Without question Amaechi has impoverished the state he claims to love. With unprecedented riches at his disposal as governor, there’s no reason the infrastructural magic in Abuja, or even nearby Uyo, should not have been replicated in Port Harcourt at least. Instead, the place was a huge wasteland with disgraceful infrastructure after nearly eight years in power, while he engaged in slavish splurge outside. And thanks to his party’s scorched earth politics, Rivers State had virtually no representation in the National Assembly for one full year beginning from December 2015 even as her resources piggybacked the august institution.

Other than surrendering to the wishes of his party, there were no bases to conduct rerun after rerun elections in Rivers State in 2016. The 2015 general elections were free and fair and then INEC Chairman, Prof.

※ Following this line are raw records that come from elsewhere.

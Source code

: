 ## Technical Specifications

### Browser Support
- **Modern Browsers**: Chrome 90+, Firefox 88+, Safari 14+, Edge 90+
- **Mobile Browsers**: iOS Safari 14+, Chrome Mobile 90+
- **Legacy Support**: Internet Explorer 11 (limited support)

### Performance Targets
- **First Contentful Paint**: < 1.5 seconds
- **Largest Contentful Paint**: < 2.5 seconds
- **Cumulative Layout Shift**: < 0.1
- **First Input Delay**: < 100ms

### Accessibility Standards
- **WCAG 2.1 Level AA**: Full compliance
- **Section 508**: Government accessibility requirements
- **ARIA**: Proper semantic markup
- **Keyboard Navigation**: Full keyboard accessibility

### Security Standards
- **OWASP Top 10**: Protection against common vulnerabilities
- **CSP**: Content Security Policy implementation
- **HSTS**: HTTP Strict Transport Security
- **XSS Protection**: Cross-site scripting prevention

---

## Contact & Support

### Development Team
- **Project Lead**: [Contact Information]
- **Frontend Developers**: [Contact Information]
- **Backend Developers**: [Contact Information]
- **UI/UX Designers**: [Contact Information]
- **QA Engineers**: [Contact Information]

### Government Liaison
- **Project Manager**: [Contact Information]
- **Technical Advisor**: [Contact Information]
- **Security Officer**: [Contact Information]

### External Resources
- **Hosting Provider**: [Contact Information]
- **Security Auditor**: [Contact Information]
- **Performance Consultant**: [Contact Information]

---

Attahiru Jega, repeatedly made the point. But our minister, who has placed Rivers State under siege since Buhari became president, wasn’t buying it. In an extraordinary display of false memory, he launched a hugely successful media campaign denouncing the polls and alleged that his party had been denied victory through violence and irregularities. It was an astonishing claim but Amaechi’s capacity for invention is probably unexampled even in the rarified make-believe of Nigerian politics.

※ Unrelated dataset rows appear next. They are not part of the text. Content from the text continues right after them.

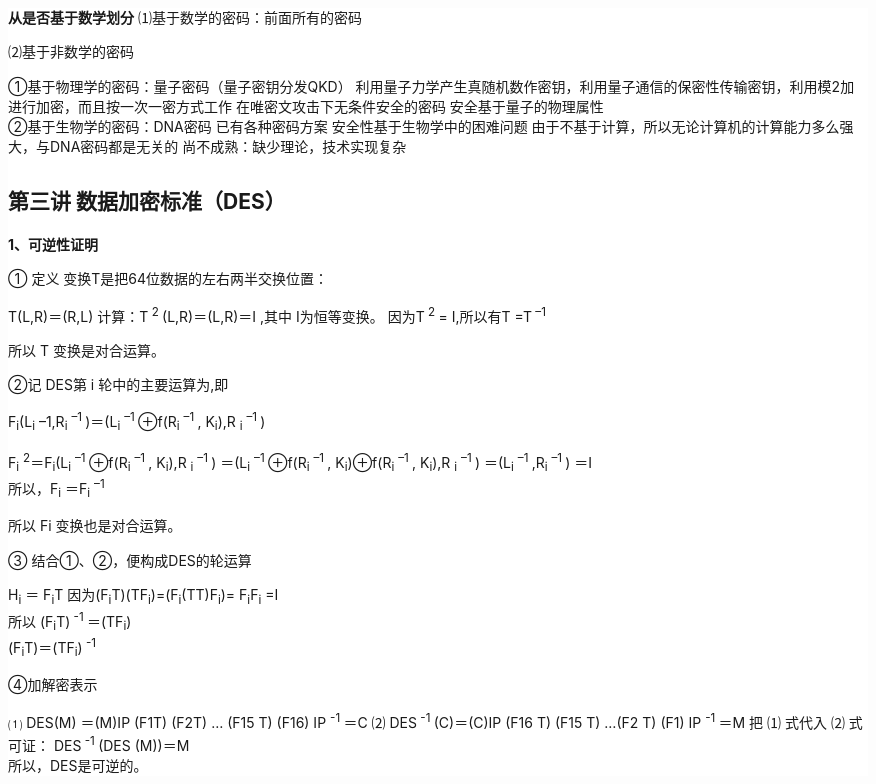 **从是否基于数学划分**
⑴基于数学的密码：前面所有的密码

⑵基于非数学的密码

①基于物理学的密码：量子密码（量子密钥分发QKD）
利用量子力学产生真随机数作密钥，利用量子通信的保密性传输密钥，利用模2加进行加密，而且按一次一密方式工作
在唯密文攻击下无条件安全的密码
安全基于量子的物理属性  
②基于生物学的密码：DNA密码
已有各种密码方案
安全性基于生物学中的困难问题
由于不基于计算，所以无论计算机的计算能力多么强大，与DNA密码都是无关的
尚不成熟：缺少理论，技术实现复杂

## 第三讲  数据加密标准（DES）

**1、可逆性证明**

① 定义 变换T是把64位数据的左右两半交换位置：

 T(L,R)＝(R,L)
计算：T<sup> 2 </sup>(L,R)＝(L,R)＝I ,其中 I为恒等变换。
因为T<sup> 2 </sup> = I,所以有T =T<sup> –1 </sup>

  所以 T 变换是对合运算。        

②记 DES第 i 轮中的主要运算为,即

F<sub>i</sub>(L<sub>i</sub> –1,R<sub>i</sub> <sup> –1 </sup>)＝(L<sub>i</sub> <sup> –1 </sup>⊕f(R<sub>i</sub> <sup> –1 </sup>, K<sub>i</sub>),R <sub>i</sub> <sup> –1 </sup>)

F<sub>i</sub> <sup> 2</sup>＝F<sub>i</sub>(L<sub>i</sub> <sup> –1 </sup>⊕f(R<sub>i</sub> <sup> –1 </sup>, K<sub>i</sub>),R <sub>i</sub> <sup> –1 </sup>)
＝(L<sub>i</sub> <sup> –1 </sup>⊕f(R<sub>i</sub> <sup> –1 </sup>, K<sub>i</sub>)⊕f(R<sub>i</sub> <sup> –1 </sup>, K<sub>i</sub>),R <sub>i</sub> <sup> –1 </sup>)
＝(L<sub>i</sub> <sup> –1 </sup>,R<sub>i</sub> <sup> –1 </sup>)
＝I  
所以，F<sub>i</sub> ＝F<sub>i</sub> <sup> –1 </sup>

所以 Fi  变换也是对合运算。

③ 结合①、②，便构成DES的轮运算

H<sub>i</sub> ＝ F<sub>i</sub>T 
因为(F<sub>i</sub>T)(TF<sub>i</sub>)=(F<sub>i</sub>(TT)F<sub>i</sub>)= F<sub>i</sub>F<sub>i</sub> =I  
所以
(F<sub>i</sub>T)<sup> -1 </sup>＝(TF<sub>i</sub>)  
(F<sub>i</sub>T)＝(TF<sub>i</sub>)<sup> -1 </sup>

④加解密表示

⑴   DES(M) ＝(M)IP (F1T) (F2T) … (F15 T) (F16) IP <sup> -1 </sup> ＝C
⑵   DES<sup> -1 </sup>(C)＝(C)IP (F16 T) (F15 T) …(F2 T) (F1) IP <sup> -1 </sup> ＝M
把 ⑴ 式代入 ⑵ 式可证：
         DES<sup> -1 </sup> (DES (M))＝M    
所以，DES是可逆的。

Although they won’t admit it, our super minister and his party know well that they have never enjoyed any worthwhile following in Rivers. Regardless, they homed in on the false narrative in classic Joseph Goebbels style, believing that a lie repeated often enough becomes the truth. And it paid off handsomely, as it provided the excuse for a puzzling whole scale annulment of nearly all legislative elections conducted in Rivers State.

An exclusive report in the lead up to the bizarre judgments revealed that Amaechi threw everything into the vile enterprise. There’s also the ready inference from the sworn statements of the two Supreme Court justices who recently accused him of attempts to suborn them to pervert justice in the governorship petition hearing.

That’s how Rivers State got entangled in the mess of endless rerun elections and countless petitions before tribunals illegally sitting in Abuja till this day.

Amaechi’s desire to claw back political capital is understandable. But less so is the rabid desperation. As stated already, fate had served him so well that his present struggles to wrest control would have been unnecessary if he had kept faith with the people. Machiavelli might have had him in mind when he advised in The Prince that he who is made prince by the power of the nobles should, before anything else, win the people over. Well, he never did.

Consequently, he has faced repeated electoral pushback from Rivers people. His nightmare is compounded by Governor Nyesom Wike who is everything Amaechi is not. Wike has got gravitas and common touch and is shunning the profligacy of recent years. In this epic contest between native land owners and foreign feudal lords represented by a perceived renegade son, the people have taken to Wike and see him as their defender against local imperialists. Additionally, he is paying salaries and re-building infrastructure on a scale that belies the present times, something that the former governor, with all the money, failed to do.

Rivers people have an inexorable sense that Amaechi wants to roll back these gains. As devious realpolitik goes, his brand of it defies logic in the grand scheme of things and represents an existential threat to Rivers people.

Ultimately, however, essential as the need to repel him is, the bigger challenge is the imperative of shutting down the kind of leadership crucible that produced an Amaechi. That’s how to disincentivize the madcap politics which has underdeveloped Rivers State for so long.

Bob, a lawyer, wrote in from Port Harcourt.